## WHAT THIS TASK INVOLVES
Search the material below for the word "efficiency". Copy every line where it is found.

+++ GIVEN DATA

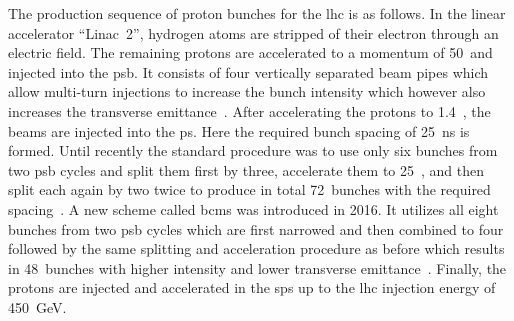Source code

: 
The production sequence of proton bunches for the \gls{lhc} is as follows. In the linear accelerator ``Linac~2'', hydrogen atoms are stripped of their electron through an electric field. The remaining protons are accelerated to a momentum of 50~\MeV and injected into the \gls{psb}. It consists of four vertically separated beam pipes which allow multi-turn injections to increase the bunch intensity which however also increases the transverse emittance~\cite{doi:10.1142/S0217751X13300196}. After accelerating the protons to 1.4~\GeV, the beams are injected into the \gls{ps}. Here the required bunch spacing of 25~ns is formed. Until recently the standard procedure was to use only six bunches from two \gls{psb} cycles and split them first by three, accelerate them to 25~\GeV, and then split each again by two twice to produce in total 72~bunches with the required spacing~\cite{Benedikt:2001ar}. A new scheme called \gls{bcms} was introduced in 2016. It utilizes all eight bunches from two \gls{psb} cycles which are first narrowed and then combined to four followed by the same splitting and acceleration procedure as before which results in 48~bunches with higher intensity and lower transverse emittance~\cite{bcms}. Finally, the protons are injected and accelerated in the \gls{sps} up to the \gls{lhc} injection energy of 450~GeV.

++++++
+++ GIVEN DATA

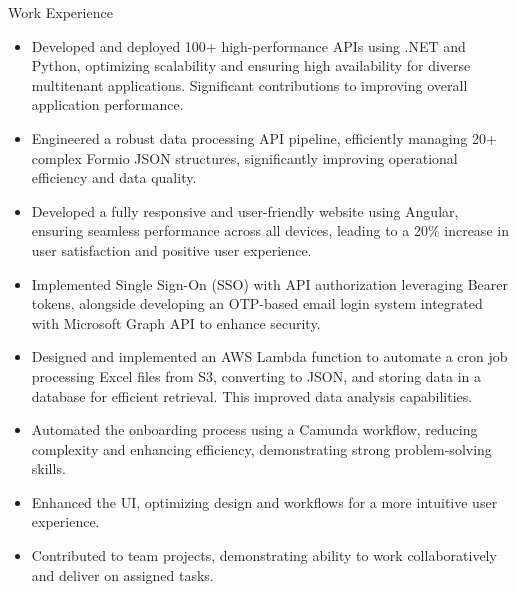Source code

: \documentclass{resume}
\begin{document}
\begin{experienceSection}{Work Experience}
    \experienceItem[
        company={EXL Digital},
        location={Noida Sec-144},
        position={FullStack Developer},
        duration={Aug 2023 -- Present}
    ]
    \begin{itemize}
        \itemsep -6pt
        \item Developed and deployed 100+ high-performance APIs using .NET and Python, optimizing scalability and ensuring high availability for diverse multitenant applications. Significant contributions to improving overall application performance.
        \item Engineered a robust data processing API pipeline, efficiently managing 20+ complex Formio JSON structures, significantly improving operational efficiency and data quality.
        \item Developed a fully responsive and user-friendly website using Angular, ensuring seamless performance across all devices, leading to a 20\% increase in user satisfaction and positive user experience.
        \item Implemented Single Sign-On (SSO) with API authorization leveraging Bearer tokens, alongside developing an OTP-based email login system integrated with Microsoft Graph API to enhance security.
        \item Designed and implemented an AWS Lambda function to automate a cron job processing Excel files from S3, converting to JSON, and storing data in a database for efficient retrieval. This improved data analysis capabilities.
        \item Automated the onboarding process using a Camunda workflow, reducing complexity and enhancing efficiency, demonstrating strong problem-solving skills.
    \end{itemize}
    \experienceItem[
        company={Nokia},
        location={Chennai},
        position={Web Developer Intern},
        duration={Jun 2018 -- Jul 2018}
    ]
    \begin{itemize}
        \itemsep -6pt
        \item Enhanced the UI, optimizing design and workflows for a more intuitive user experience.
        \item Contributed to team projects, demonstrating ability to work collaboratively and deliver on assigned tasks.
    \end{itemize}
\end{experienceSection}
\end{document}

++++++

## TASK RESULT
        \item Engineered a robust data processing API pipeline, efficiently managing 20+ complex Formio JSON structures, significantly improving operational efficiency and data quality.
        \item Automated the onboarding process using a Camunda workflow, reducing complexity and enhancing efficiency, demonstrating strong problem-solving skills.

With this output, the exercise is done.